A reposição se aplica aos detentores de cargos de provimento em comissões – com exceção dos CC’s com símbolo V-CCV –, e de funções de direção e chefia, aos inativos, aos pensionistas e aos que estão em gozo de benefício de auxílio-doença. O PLV 04/2020 foi aprovado por unanimidade.

Estavam na ordem do dia, ainda, outras duas propostas legislativas. O executivo pediu a devolução do PLE 114/2019, que concedia a revisão geral anual da remuneração dos servidores públicos municipais.

Na tribuna, o vereador Rovam Castro (PT) disse que a causa da retirada do projeto foi a derrubada do veto ao PLE 113/2019. De acordo com ele, a manutenção do aumento da alíquota da contribuição previdenciária para esse ano inviabiliza financeiramente o executivo. O líder da bancada do governo na Câmara afirmou que a administração estudará alternativas para viabilizar o reajuste dos servidores. Já a parlamentar Laurinha (MDB) enfatizou que os parlamentares da oposição mantiveram a posição tomada quando o projeto de lei referente à alíquota da previdência foi votado na casa pela primeira vez. Segundo ela, não há interesse do prefeito em reajustar o salário do funcionalismo.
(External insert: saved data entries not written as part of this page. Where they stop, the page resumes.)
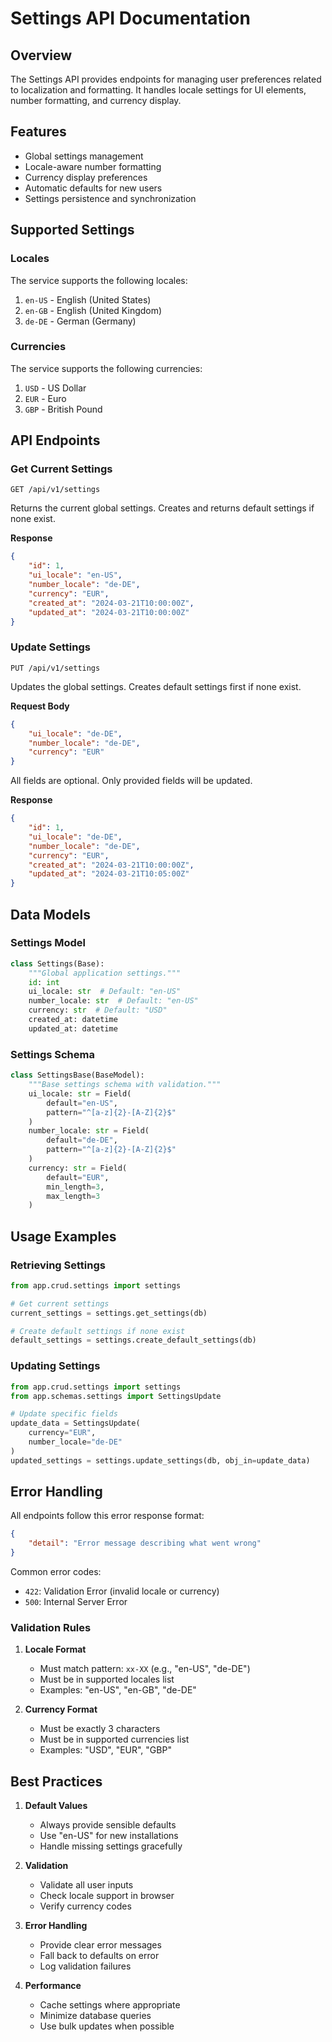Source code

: # Settings API Documentation

## Overview

The Settings API provides endpoints for managing user preferences related to localization and formatting. It handles locale settings for UI elements, number formatting, and currency display.

## Features

- Global settings management
- Locale-aware number formatting
- Currency display preferences
- Automatic defaults for new users
- Settings persistence and synchronization

## Supported Settings

### Locales

The service supports the following locales:
1. `en-US` - English (United States)
2. `en-GB` - English (United Kingdom)
3. `de-DE` - German (Germany)

### Currencies

The service supports the following currencies:
1. `USD` - US Dollar
2. `EUR` - Euro
3. `GBP` - British Pound

## API Endpoints

### Get Current Settings

```http
GET /api/v1/settings
```

Returns the current global settings. Creates and returns default settings if none exist.

**Response**
```json
{
    "id": 1,
    "ui_locale": "en-US",
    "number_locale": "de-DE",
    "currency": "EUR",
    "created_at": "2024-03-21T10:00:00Z",
    "updated_at": "2024-03-21T10:00:00Z"
}
```

### Update Settings

```http
PUT /api/v1/settings
```

Updates the global settings. Creates default settings first if none exist.

**Request Body**
```json
{
    "ui_locale": "de-DE",
    "number_locale": "de-DE",
    "currency": "EUR"
}
```

All fields are optional. Only provided fields will be updated.

**Response**
```json
{
    "id": 1,
    "ui_locale": "de-DE",
    "number_locale": "de-DE",
    "currency": "EUR",
    "created_at": "2024-03-21T10:00:00Z",
    "updated_at": "2024-03-21T10:05:00Z"
}
```

## Data Models

### Settings Model
```python
class Settings(Base):
    """Global application settings."""
    id: int
    ui_locale: str  # Default: "en-US"
    number_locale: str  # Default: "en-US"
    currency: str  # Default: "USD"
    created_at: datetime
    updated_at: datetime
```

### Settings Schema
```python
class SettingsBase(BaseModel):
    """Base settings schema with validation."""
    ui_locale: str = Field(
        default="en-US",
        pattern="^[a-z]{2}-[A-Z]{2}$"
    )
    number_locale: str = Field(
        default="de-DE",
        pattern="^[a-z]{2}-[A-Z]{2}$"
    )
    currency: str = Field(
        default="EUR",
        min_length=3,
        max_length=3
    )
```

## Usage Examples

### Retrieving Settings
```python
from app.crud.settings import settings

# Get current settings
current_settings = settings.get_settings(db)

# Create default settings if none exist
default_settings = settings.create_default_settings(db)
```

### Updating Settings
```python
from app.crud.settings import settings
from app.schemas.settings import SettingsUpdate

# Update specific fields
update_data = SettingsUpdate(
    currency="EUR",
    number_locale="de-DE"
)
updated_settings = settings.update_settings(db, obj_in=update_data)
```

## Error Handling

All endpoints follow this error response format:

```json
{
    "detail": "Error message describing what went wrong"
}
```

Common error codes:
- `422`: Validation Error (invalid locale or currency)
- `500`: Internal Server Error

### Validation Rules

1. **Locale Format**
   - Must match pattern: `xx-XX` (e.g., "en-US", "de-DE")
   - Must be in supported locales list
   - Examples: "en-US", "en-GB", "de-DE"

2. **Currency Format**
   - Must be exactly 3 characters
   - Must be in supported currencies list
   - Examples: "USD", "EUR", "GBP"

## Best Practices

1. **Default Values**
   - Always provide sensible defaults
   - Use "en-US" for new installations
   - Handle missing settings gracefully

2. **Validation**
   - Validate all user inputs
   - Check locale support in browser
   - Verify currency codes

3. **Error Handling**
   - Provide clear error messages
   - Fall back to defaults on error
   - Log validation failures

4. **Performance**
   - Cache settings where appropriate
   - Minimize database queries
   - Use bulk updates when possible 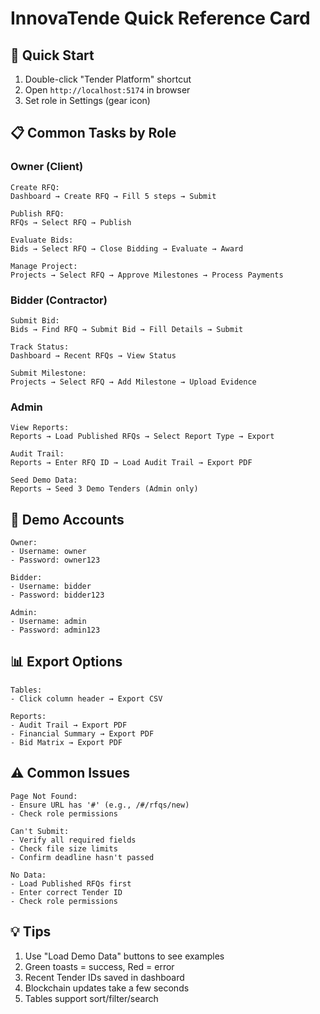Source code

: # InnovaTende Quick Reference Card

## 🚀 Quick Start
1. Double-click "Tender Platform" shortcut
2. Open `http://localhost:5174` in browser
3. Set role in Settings (gear icon)

## 📋 Common Tasks by Role

### Owner (Client)
```
Create RFQ:
Dashboard → Create RFQ → Fill 5 steps → Submit

Publish RFQ:
RFQs → Select RFQ → Publish

Evaluate Bids:
Bids → Select RFQ → Close Bidding → Evaluate → Award

Manage Project:
Projects → Select RFQ → Approve Milestones → Process Payments
```

### Bidder (Contractor)
```
Submit Bid:
Bids → Find RFQ → Submit Bid → Fill Details → Submit

Track Status:
Dashboard → Recent RFQs → View Status

Submit Milestone:
Projects → Select RFQ → Add Milestone → Upload Evidence
```

### Admin
```
View Reports:
Reports → Load Published RFQs → Select Report Type → Export

Audit Trail:
Reports → Enter RFQ ID → Load Audit Trail → Export PDF

Seed Demo Data:
Reports → Seed 3 Demo Tenders (Admin only)
```

## 🔑 Demo Accounts
```
Owner:
- Username: owner
- Password: owner123

Bidder:
- Username: bidder
- Password: bidder123

Admin:
- Username: admin
- Password: admin123
```

## 📊 Export Options
```
Tables:
- Click column header → Export CSV

Reports:
- Audit Trail → Export PDF
- Financial Summary → Export PDF
- Bid Matrix → Export PDF
```

## ⚠️ Common Issues
```
Page Not Found:
- Ensure URL has '#' (e.g., /#/rfqs/new)
- Check role permissions

Can't Submit:
- Verify all required fields
- Check file size limits
- Confirm deadline hasn't passed

No Data:
- Load Published RFQs first
- Enter correct Tender ID
- Check role permissions
```

## 💡 Tips
1. Use "Load Demo Data" buttons to see examples
2. Green toasts = success, Red = error
3. Recent Tender IDs saved in dashboard
4. Blockchain updates take a few seconds
5. Tables support sort/filter/search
Além disso, o PLE 88/2019, com votação prevista também para essa tarde, não foi votado. A proposição autoriza o executivo a contratar operação de crédito junto à Caixa Econômica Federal no valor de até R$ 10 milhões no âmbito do Programa Caixa Ilumina. O objetivo é qualificar a iluminação pública do município e reduzir os custos com a energia elétrica.

Conforme o projeto, o recurso será utilizado para substituir, aproximadamente, 7 mil lâmpadas de vapor de sódio por outras com a tecnologia LED, instaladas em 251 diferentes logradouros. Ademais, a proposta prevê a ampliação da rede de iluminação pública para atender o loteamento ABC X, o complexo Junção, o entorno da sede do Centro Cívico e o trevo de acesso à cidade.

O executivo enviou à Câmara um substitutivo a fim de fazer correções técnicas na proposta. Com isso, o texto retornou à Comissão de Constituição e Justiça e precisa ser analisado novamente.